##### Given data
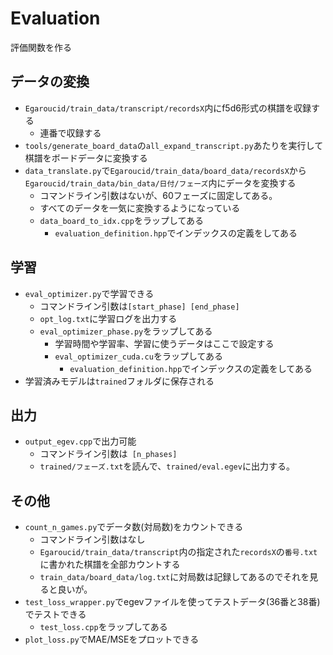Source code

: # Evaluation

評価関数を作る



## データの変換

* ```Egaroucid/train_data/transcript/recordsX```内にf5d6形式の棋譜を収録する
  * 連番で収録する
* ```tools/generate_board_data```の```all_expand_transcript.py```あたりを実行して棋譜をボードデータに変換する
* ```data_translate.py```で```Egaroucid/train_data/board_data/recordsX```から```Egaroucid/train_data/bin_data/日付/フェーズ```内にデータを変換する
  * コマンドライン引数はないが、60フェーズに固定してある。
  * すべてのデータを一気に変換するようになっている
  * ```data_board_to_idx.cpp```をラップしてある
    * ```evaluation_definition.hpp```でインデックスの定義をしてある



## 学習

* ```eval_optimizer.py```で学習できる
  * コマンドライン引数は```[start_phase] [end_phase]```
  * ```opt_log.txt```に学習ログを出力する
  * ```eval_optimizer_phase.py```をラップしてある
    * 学習時間や学習率、学習に使うデータはここで設定する
    * ```eval_optimizer_cuda.cu```をラップしてある
      * ```evaluation_definition.hpp```でインデックスの定義をしてある
* 学習済みモデルは```trained```フォルダに保存される



## 出力

* ```output_egev.cpp```で出力可能
  * コマンドライン引数は``` [n_phases]```
  * ```trained/フェーズ.txt```を読んで、```trained/eval.egev```に出力する。



## その他

* ```count_n_games.py```でデータ数(対局数)をカウントできる
  * コマンドライン引数はなし
  * ```Egaroucid/train_data/transcript```内の指定された```recordsX```の```番号.txt```に書かれた棋譜を全部カウントする
  * ```train_data/board_data/log.txt```に対局数は記録してあるのでそれを見ると良いが。
* ```test_loss_wrapper.py```でegevファイルを使ってテストデータ(36番と38番)でテストできる
  * ```test_loss.cpp```をラップしてある
* ```plot_loss.py```でMAE/MSEをプロットできる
##########
*Task goal*:
Without any pictures, retype the records above exactly.

*Response area*:
Source code

: # Evaluation

評価関数を作る



## データの変換

* ```Egaroucid/train_data/transcript/recordsX```内にf5d6形式の棋譜を収録する
  * 連番で収録する
* ```tools/generate_board_data```の```all_expand_transcript.py```あたりを実行して棋譜をボードデータに変換する
* ```data_translate.py```で```Egaroucid/train_data/board_data/recordsX```から```Egaroucid/train_data/bin_data/日付/フェーズ```内にデータを変換する
  * コマンドライン引数はないが、60フェーズに固定してある。
  * すべてのデータを一気に変換するようになっている
  * ```data_board_to_idx.cpp```をラップしてある
    * ```evaluation_definition.hpp```でインデックスの定義をしてある



## 学習

* ```eval_optimizer.py```で学習できる
  * コマンドライン引数は```[start_phase] [end_phase]```
  * ```opt_log.txt```に学習ログを出力する
  * ```eval_optimizer_phase.py```をラップしてある
    * 学習時間や学習率、学習に使うデータはここで設定する
    * ```eval_optimizer_cuda.cu```をラップしてある
      * ```evaluation_definition.hpp```でインデックスの定義をしてある
* 学習済みモデルは```trained```フォルダに保存される



## 出力

* ```output_egev.cpp```で出力可能
  * コマンドライン引数は``` [n_phases]```
  * ```trained/フェーズ.txt```を読んで、```trained/eval.egev```に出力する。



## その他

* ```count_n_games.py```でデータ数(対局数)をカウントできる
  * コマンドライン引数はなし
  * ```Egaroucid/train_data/transcript```内の指定された```recordsX```の```番号.txt```に書かれた棋譜を全部カウントする
  * ```train_data/board_data/log.txt```に対局数は記録してあるのでそれを見ると良いが。
* ```test_loss_wrapper.py```でegevファイルを使ってテストデータ(36番と38番)でテストできる
  * ```test_loss.cpp```をラップしてある
* ```plot_loss.py```でMAE/MSEをプロットできる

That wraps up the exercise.